Drilling technology advances

  • Hydraulic Fracturing. Fracking, as it is more commonly known, involves fracturing a rock using a hydraulically pressurized liquid which comes in handy with “tight” reservoirs where the rocks containing the oil do not have large holes in them.
  • Seismic Imaging. This technique relies on the idea that sound travels through and bounces off different materials in distinctive ways and thus can be used to more accurately locate oil.
  • Measurement-while-drilling (MWD). This technology allows the drilling machine to receive and use real-time information on the drilling process as well as steer the well in different directions.
  • Digital Oil Fields. The use of web-based visualisation platforms is becoming common and allows oil firms to effectively measure, analyse, control and use all of the data coming from the oilfield.

The result of these technologies is that it is now possible to access gas and oil that was previously inaccessible and to do so at economic rates. And the US production numbers speak for themselves. In 2008, the U.S. produced 6.7m barrels per day of oil (and oil equivalents). In 2014, it was 70% higher at 11.4m barrels. U.S. gas production has risen over the same period by 27% to 70 billion cubic feet per day. Now if that is not a revolution I do not know what is!


In terms of renewables we have already seen wind become competitive with fossil fuels across a lot of countries and as the technology has improved installations have increased. So for instance, in 2014 there were circa 43GW of new wind capacity installed across the globe. This is up 60% on installations in 2008 (27GW).

However the most revolutionary renewable technology is solar which is more flexible and faster to install than any other power generation technology. It can be used to provide power to pocket calculators or for utility scale power plants. PV modules can be mounted onto our roofs or facades, or they can be configured in large-scale plants. Plus, installation is simple and quick. In 2014, the global market for solar was circa 45GW up a massive 650% from the 6GW installed in 2008. We have never seen a power generation technology grow so quickly and this year solar is likely to become the No1 power generation technology in terms of new installations!

The result of these renewable generations can be clearly seen in the European power market where over the last 5 years nearly 100 GW of renewable energy capacity have been constructed across the European continent. Wholesale power prices have hit 10-year lows (to below EUR35/MWh!) notwithstanding the closing of significant nuclear generation capacity in Germany. And we have the amazing situation that it is the weather as opposed to the price of fossil fuels which determines the power price.And then we have the recent decision from one of Europe’s biggest power generators,E.ON to exit nuclear and fossil power generation to concentrate on renewables.Now if that is not a revolution I do not know what is!

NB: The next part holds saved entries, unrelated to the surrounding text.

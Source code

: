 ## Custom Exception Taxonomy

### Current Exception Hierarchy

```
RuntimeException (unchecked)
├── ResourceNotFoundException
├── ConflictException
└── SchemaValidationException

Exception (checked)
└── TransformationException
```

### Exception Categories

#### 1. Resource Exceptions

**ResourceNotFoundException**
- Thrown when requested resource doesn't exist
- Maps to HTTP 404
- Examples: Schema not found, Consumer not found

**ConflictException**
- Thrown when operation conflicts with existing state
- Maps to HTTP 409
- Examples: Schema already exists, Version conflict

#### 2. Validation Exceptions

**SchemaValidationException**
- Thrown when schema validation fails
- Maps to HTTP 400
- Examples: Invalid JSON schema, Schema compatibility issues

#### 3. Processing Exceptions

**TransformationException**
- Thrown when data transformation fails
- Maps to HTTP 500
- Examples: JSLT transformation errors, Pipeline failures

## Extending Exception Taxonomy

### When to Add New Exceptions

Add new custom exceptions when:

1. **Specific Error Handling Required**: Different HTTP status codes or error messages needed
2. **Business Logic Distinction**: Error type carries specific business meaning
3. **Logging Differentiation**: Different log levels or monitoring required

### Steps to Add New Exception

The German’s call it an Energiewende, the energy transition. But in reality it is a revolution. The changes are so great that they are impacting the way we interact with energy at all levels – across each of industrial, building/home, transport and personal energy management environments. And there is more to come: electric cars, fuel cells, the expansion of renewables and the expansion of the new drilling technologies across the world not to mention efficiency technologies such as LEDs.

What does this all mean….we are in for big changes ahead. On the one side, the business models of incumbent energy companies will be under pressure. On the other hand, creative destruction will ensure that new ideas and business models will succeed. It is going to be an exciting place to be especially in an industry where the names, the ways of doing things and the technologies have not changed much in a century!